*** Material for this exercise

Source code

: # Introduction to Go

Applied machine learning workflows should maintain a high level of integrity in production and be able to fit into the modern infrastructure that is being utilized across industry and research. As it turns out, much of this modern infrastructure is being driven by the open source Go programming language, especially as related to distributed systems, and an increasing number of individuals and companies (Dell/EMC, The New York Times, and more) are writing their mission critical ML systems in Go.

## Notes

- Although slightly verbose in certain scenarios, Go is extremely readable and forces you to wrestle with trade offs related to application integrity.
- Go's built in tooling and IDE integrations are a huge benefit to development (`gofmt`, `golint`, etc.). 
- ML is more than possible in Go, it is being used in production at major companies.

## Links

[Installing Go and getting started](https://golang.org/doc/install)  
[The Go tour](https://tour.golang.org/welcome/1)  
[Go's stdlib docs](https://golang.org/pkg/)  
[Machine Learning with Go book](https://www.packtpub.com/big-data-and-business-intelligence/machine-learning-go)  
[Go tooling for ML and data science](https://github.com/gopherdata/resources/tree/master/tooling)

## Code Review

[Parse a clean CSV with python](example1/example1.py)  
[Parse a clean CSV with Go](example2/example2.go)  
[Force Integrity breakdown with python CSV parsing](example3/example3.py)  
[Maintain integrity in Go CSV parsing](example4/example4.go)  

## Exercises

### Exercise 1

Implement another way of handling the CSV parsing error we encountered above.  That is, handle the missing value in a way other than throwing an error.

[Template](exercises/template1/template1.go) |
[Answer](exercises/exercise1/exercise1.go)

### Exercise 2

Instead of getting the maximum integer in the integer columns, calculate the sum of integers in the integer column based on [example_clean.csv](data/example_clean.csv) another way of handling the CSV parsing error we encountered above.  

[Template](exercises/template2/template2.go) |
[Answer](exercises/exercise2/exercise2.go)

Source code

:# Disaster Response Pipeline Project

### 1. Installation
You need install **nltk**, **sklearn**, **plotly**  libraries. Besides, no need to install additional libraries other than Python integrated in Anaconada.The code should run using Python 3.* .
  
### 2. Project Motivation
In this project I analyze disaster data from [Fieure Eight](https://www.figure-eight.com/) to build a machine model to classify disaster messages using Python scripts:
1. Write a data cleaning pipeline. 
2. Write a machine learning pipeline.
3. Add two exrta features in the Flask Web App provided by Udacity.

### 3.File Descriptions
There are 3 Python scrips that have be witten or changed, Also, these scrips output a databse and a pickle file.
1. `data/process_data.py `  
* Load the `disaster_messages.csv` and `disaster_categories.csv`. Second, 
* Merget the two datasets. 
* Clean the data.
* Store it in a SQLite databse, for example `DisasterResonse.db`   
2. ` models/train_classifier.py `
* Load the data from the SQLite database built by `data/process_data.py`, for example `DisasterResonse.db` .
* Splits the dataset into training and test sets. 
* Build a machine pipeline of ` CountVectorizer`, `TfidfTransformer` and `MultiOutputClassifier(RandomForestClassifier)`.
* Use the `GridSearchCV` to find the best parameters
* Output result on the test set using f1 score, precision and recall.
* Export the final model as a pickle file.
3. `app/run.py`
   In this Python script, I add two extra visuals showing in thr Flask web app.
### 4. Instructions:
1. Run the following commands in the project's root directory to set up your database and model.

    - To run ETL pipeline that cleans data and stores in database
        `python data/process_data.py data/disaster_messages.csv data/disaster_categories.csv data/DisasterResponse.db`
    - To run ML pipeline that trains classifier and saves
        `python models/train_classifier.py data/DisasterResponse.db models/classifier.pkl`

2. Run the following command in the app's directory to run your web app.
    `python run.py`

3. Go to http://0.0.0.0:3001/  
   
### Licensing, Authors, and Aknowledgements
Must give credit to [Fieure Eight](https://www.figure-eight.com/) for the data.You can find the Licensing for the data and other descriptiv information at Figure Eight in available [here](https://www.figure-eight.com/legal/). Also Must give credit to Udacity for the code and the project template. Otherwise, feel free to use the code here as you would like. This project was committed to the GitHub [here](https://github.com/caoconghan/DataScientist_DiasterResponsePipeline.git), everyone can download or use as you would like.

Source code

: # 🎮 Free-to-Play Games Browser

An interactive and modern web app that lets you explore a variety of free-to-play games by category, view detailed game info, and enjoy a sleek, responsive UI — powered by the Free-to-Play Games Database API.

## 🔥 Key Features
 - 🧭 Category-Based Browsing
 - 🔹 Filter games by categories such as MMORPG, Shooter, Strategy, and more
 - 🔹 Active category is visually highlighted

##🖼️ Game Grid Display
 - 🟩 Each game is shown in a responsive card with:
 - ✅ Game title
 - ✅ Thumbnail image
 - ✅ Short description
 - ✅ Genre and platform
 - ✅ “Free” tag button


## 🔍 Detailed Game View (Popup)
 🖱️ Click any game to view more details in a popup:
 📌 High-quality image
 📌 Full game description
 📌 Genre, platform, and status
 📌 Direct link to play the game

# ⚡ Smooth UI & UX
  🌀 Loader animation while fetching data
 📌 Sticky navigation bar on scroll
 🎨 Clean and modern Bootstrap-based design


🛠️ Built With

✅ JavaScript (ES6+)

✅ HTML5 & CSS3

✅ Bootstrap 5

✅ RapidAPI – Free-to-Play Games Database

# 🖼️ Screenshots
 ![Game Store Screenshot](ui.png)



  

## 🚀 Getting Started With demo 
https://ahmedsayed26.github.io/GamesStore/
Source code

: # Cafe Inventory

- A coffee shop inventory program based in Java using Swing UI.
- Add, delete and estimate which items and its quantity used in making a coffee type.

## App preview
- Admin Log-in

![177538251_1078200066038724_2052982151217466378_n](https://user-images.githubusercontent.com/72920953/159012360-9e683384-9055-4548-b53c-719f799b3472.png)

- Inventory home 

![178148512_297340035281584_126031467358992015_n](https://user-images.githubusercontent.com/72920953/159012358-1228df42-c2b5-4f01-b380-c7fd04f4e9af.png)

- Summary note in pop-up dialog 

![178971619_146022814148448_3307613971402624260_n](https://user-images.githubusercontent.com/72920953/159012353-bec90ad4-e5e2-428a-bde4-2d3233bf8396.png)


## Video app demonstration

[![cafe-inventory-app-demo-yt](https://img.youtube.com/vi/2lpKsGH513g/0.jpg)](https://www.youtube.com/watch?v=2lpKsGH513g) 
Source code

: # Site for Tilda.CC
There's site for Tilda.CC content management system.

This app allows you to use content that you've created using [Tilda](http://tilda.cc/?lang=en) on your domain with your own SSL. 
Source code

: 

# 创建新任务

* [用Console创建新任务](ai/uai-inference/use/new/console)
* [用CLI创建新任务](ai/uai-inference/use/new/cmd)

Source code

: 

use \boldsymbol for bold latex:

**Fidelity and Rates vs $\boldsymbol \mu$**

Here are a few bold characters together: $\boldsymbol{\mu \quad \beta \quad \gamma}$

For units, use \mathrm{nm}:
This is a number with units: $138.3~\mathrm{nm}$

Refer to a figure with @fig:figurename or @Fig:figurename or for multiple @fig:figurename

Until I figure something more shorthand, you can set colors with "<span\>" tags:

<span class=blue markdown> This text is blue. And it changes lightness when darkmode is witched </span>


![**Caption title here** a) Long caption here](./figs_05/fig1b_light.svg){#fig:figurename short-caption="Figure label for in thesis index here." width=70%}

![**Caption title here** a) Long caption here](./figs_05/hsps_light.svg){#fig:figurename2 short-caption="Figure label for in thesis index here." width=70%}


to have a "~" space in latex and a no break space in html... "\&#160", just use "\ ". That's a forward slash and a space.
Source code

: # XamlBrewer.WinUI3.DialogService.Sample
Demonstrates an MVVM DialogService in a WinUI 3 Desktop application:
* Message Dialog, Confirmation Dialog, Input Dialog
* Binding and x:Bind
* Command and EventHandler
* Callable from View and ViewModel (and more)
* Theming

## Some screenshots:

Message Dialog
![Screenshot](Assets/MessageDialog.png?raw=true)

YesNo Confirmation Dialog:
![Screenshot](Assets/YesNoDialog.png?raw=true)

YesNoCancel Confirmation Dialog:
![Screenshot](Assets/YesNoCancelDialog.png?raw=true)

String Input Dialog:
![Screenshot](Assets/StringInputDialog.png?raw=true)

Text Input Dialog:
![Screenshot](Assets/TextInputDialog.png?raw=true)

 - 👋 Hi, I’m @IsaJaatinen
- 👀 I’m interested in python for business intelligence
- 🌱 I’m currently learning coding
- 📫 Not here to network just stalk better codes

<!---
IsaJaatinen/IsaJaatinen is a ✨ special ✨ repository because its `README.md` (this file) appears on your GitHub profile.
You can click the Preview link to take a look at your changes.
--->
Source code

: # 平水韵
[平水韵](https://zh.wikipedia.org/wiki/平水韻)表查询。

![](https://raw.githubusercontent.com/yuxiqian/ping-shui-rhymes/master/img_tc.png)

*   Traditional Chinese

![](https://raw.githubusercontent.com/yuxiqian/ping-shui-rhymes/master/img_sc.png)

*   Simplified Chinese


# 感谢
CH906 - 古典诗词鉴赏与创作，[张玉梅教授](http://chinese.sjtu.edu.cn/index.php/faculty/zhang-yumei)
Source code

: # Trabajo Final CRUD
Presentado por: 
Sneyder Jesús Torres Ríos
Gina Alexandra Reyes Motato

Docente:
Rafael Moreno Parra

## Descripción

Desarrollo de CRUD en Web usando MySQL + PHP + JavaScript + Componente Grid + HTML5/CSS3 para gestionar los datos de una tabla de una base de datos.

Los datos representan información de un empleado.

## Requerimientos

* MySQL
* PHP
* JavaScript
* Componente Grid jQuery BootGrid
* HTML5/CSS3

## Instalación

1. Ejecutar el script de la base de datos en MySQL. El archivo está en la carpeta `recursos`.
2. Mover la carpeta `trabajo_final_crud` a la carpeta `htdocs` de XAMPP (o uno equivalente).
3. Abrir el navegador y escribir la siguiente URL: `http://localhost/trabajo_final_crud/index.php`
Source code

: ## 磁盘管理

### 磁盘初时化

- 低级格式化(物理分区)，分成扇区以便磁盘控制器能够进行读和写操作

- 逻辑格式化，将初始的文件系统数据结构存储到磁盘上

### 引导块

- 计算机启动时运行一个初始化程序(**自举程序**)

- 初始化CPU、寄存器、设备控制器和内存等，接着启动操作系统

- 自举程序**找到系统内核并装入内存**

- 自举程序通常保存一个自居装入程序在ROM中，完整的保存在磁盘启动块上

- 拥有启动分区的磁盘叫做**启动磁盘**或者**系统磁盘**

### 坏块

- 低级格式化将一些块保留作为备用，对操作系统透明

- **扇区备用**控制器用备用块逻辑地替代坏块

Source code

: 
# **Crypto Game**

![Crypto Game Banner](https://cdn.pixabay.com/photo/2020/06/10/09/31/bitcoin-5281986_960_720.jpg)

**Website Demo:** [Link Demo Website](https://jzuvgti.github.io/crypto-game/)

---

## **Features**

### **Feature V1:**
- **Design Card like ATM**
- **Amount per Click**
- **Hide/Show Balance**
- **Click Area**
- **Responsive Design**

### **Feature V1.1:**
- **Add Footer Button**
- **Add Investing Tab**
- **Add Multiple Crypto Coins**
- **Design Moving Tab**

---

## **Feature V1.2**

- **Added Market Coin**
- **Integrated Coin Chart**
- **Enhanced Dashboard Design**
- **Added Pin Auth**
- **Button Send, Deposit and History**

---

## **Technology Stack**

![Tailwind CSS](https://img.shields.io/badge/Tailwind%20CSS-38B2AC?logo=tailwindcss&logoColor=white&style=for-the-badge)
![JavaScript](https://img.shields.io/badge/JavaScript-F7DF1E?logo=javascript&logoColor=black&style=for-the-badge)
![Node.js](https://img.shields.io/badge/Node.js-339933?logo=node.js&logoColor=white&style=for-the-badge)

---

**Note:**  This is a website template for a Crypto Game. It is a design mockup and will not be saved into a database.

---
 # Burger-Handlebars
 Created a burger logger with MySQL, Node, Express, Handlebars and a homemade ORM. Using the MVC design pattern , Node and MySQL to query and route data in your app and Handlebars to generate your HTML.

******

* Exercise goal *
Go back to the listing above. Copy word for word the lines from the one with "## **Features**" through the one with "# Burger-Handlebars", and nothing more.

* Written response *
## **Features**

### **Feature V1:**
- **Design Card like ATM**
- **Amount per Click**
- **Hide/Show Balance**
- **Click Area**
- **Responsive Design**

### **Feature V1.1:**
- **Add Footer Button**
- **Add Investing Tab**
- **Add Multiple Crypto Coins**
- **Design Moving Tab**

---

## **Feature V1.2**

- **Added Market Coin**
- **Integrated Coin Chart**
- **Enhanced Dashboard Design**
- **Added Pin Auth**
- **Button Send, Deposit and History**

---

## **Technology Stack**

![Tailwind CSS](https://img.shields.io/badge/Tailwind%20CSS-38B2AC?logo=tailwindcss&logoColor=white&style=for-the-badge)
![JavaScript](https://img.shields.io/badge/JavaScript-F7DF1E?logo=javascript&logoColor=black&style=for-the-badge)
![Node.js](https://img.shields.io/badge/Node.js-339933?logo=node.js&logoColor=white&style=for-the-badge)

---

**Note:**  This is a website template for a Crypto Game. It is a design mockup and will not be saved into a database.

---
 # Burger-Handlebars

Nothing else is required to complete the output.